5 mg of WAP-2607B3 was subjected to acid hydrolysis in the same manner as described above, and after ether extraction, the ether layer was concentrated and dried to obtain 0.4 mg of a white powder. This material has a molecular weight: 160 CFAB-MSm / z 159 (M- !!广], ¹ !! - NMR scan Bae spectrum (CDC1 _3, 270MHz) chemical shift d (ppm): 0.89 (6H , d, J = 1.62 (5H, m), 2.47 (1H, dd, J = 16.2, 8.8Hz), 2.58 (1H, dd, J = 16.2, 3.4Hz), 3.99 to 4.06 (1H, m) EI-MS m / z 173 (M ⁺ -1), 156 (M ⁺ -18), 143 (M ⁺ -31), 125 (M ⁺ -31-18), 103 (C ₃ -C ₄ Cleavage, standard fragment ion peak) was determined to be 3-hydroxy-6-methylheptanoic acid.

10 mg of WAP-2607B4 was subjected to acid hydrolysis in the same manner as described above, and after ether extraction, the ether layer was concentrated and dried to obtain 0.9 m of a white powder. This material has a molecular weight: 174CFAB- MSm / z 173 (M- H) one], the chemical shift 5 (ppm) of ¹ H-NMR scan Bae spectrum _{(CDC1 3, 270MHz): 0.87} (6H, d, J = 6.6Hz ), 1-16 to 1.58 (7Η, m), 2.46 (1Η, dd, J 26.6, 8.8Hz), 2.58 (1H, dd, J = 16.6, 3.4Hz), 4.03 to 4.05 (1H, m) and EI-MS m / z 187 methyl ester (M + - 1), 170 (M + - 18), 157 (M + - 31), 139 (M + - 31- 18), 103 (C 3 -C 4 cleavage Determined from the standard fragment ion peak) to be 3-hydroxy-7-methyloctanoic acid c

10m of WAP-2607B5 was acid-hydrolyzed in the same manner as described above, and after ether extraction, the ether layer was concentrated and dried to obtain 0.8 mg of a white powder. The substance Molecular weight: 174 [FAB-MSm / z 173 (M- H) - ], the chemical shift d (ppm) of the E- NMR scan Bae spectrum _{(CDC1 3, 270MHz): 0.87} (6H, d, J = 6.6 Hz), 1-16 to 1.58 (7H, m), 2.46 (1H, dd, J = 16.6, 8.8Hz), 2.58 (1H,

Z5 dd, J = 16.6, 3.4Hz), 4.03 to 405 (1H, m) and EI-MS m / zl87 (M + -l), 170 (M + -18), 157 (M ⁺ -31) ), 139 (M + -31 - 18), 103 (C 3 - C 4 cleavage, reference fragment ion peak) from 3-hydroxy - was determined to be 7-Mechiruoku evening phosphate.
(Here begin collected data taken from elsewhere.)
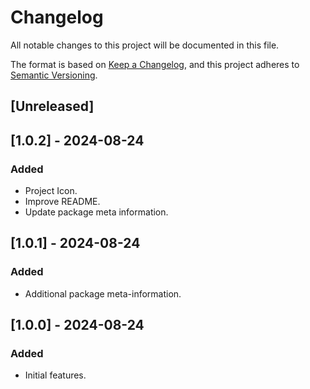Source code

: # Changelog

All notable changes to this project will be documented in this file.

The format is based on [Keep a Changelog](https://keepachangelog.com/en/1.1.0/),
and this project adheres to [Semantic Versioning](https://semver.org/spec/v2.0.0.html).

## [Unreleased]

## [1.0.2] - 2024-08-24

### Added
- Project Icon.
- Improve README.
- Update package meta information.

## [1.0.1] - 2024-08-24

### Added
- Additional package meta-information.

## [1.0.0] - 2024-08-24

### Added
- Initial features.
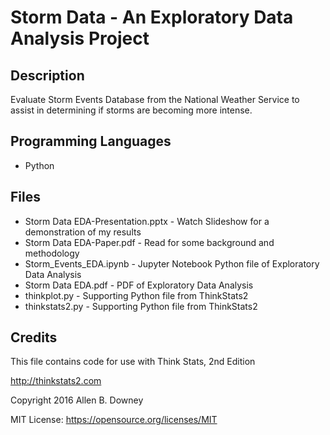 # Storm Data - An Exploratory Data Analysis Project

## Description
Evaluate Storm Events Database from the National Weather Service to assist in determining if storms are becoming more intense. 

## Programming Languages
- Python

## Files
- Storm Data EDA-Presentation.pptx - Watch Slideshow for a demonstration of my results
- Storm Data EDA-Paper.pdf - Read for some background and methodology
- Storm_Events_EDA.ipynb - Jupyter Notebook Python file of Exploratory Data Analysis
- Storm Data EDA.pdf - PDF of Exploratory Data Analysis
- thinkplot.py - Supporting Python file from ThinkStats2
- thinkstats2.py - Supporting Python file from ThinkStats2

## Credits
This file contains code for use with Think Stats, 2nd Edition

http://thinkstats2.com

Copyright 2016 Allen B. Downey

MIT License: https://opensource.org/licenses/MIT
Example 11 Formulation of WAP-2607B

 A representative example of preparing a pharmaceutical composition is shown below.

 Injection: In accordance with the rules of the 12th revised edition of the Japanese Pharmacopoeia, General Rules for Preparations for Injections, dissolve 40m of WAP-2607B hydrochloride in 3ml of sterile physiological saline (JP), and aseptic in a 3ml injection ampoule After filling, it was sealed to produce an injection.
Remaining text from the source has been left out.